- **Task**:
The answer must consist of every line below containing "pagina".

- **Source records**:

========

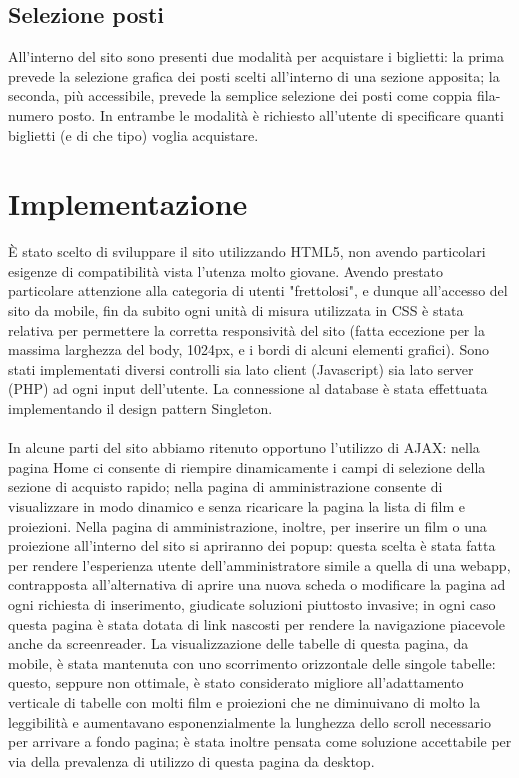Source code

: \documentclass[a4paper, 12pt]{article}
\begin{document}
\subsection{Selezione posti}
All'interno del sito sono presenti due modalità per acquistare i biglietti: la prima prevede la selezione grafica dei posti scelti all'interno di una sezione apposita; la seconda, più accessibile, prevede la semplice selezione dei posti come coppia fila-numero posto. In entrambe le modalità è richiesto all'utente di specificare quanti biglietti (e di che tipo) voglia acquistare.
\section{Implementazione}
È stato scelto di sviluppare il sito utilizzando HTML5, non avendo particolari esigenze di compatibilità vista l'utenza molto giovane.
Avendo prestato particolare attenzione alla categoria di utenti "frettolosi", e dunque all'accesso del sito da mobile, fin da subito ogni unità di misura utilizzata in CSS è stata relativa per permettere la corretta responsività del sito (fatta eccezione per la massima larghezza del body, 1024px, e i bordi di alcuni elementi grafici).
Sono stati implementati diversi controlli sia lato client (Javascript) sia lato server (PHP) ad ogni input dell'utente.
La connessione al database è stata effettuata implementando il design pattern Singleton.\\\\
In alcune parti del sito abbiamo ritenuto opportuno l'utilizzo di AJAX: nella pagina Home ci consente di riempire dinamicamente i campi di selezione della sezione di acquisto rapido; nella pagina di amministrazione consente di visualizzare in modo dinamico e senza ricaricare la pagina la lista di film e proiezioni.
Nella pagina di amministrazione, inoltre, per inserire un film o una proiezione all'interno del sito si apriranno dei popup: questa scelta è stata fatta per rendere l'esperienza utente dell'amministratore simile a quella di una webapp, contrapposta all'alternativa di aprire una nuova scheda o modificare la pagina ad ogni richiesta di inserimento, giudicate soluzioni piuttosto invasive; in ogni caso questa pagina è stata dotata di link nascosti per rendere la navigazione piacevole anche da screenreader. La visualizzazione delle tabelle di questa pagina, da mobile, è stata mantenuta con uno scorrimento orizzontale delle singole tabelle: questo, seppure non ottimale, è stato considerato migliore all'adattamento verticale di tabelle con molti film e proiezioni che ne diminuivano di molto la leggibilità e aumentavano esponenzialmente la lunghezza dello scroll necessario per arrivare a fondo pagina; è stata inoltre pensata come soluzione accettabile per via della prevalenza di utilizzo di questa pagina da desktop.
\newpage
\end{document}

========

- **Final answer**:
In alcune parti del sito abbiamo ritenuto opportuno l'utilizzo di AJAX: nella pagina Home ci consente di riempire dinamicamente i campi di selezione della sezione di acquisto rapido; nella pagina di amministrazione consente di visualizzare in modo dinamico e senza ricaricare la pagina la lista di film e proiezioni.
Nella pagina di amministrazione, inoltre, per inserire un film o una proiezione all'interno del sito si apriranno dei popup: questa scelta è stata fatta per rendere l'esperienza utente dell'amministratore simile a quella di una webapp, contrapposta all'alternativa di aprire una nuova scheda o modificare la pagina ad ogni richiesta di inserimento, giudicate soluzioni piuttosto invasive; in ogni caso questa pagina è stata dotata di link nascosti per rendere la navigazione piacevole anche da screenreader. La visualizzazione delle tabelle di questa pagina, da mobile, è stata mantenuta con uno scorrimento orizzontale delle singole tabelle: questo, seppure non ottimale, è stato considerato migliore all'adattamento verticale di tabelle con molti film e proiezioni che ne diminuivano di molto la leggibilità e aumentavano esponenzialmente la lunghezza dello scroll necessario per arrivare a fondo pagina; è stata inoltre pensata come soluzione accettabile per via della prevalenza di utilizzo di questa pagina da desktop.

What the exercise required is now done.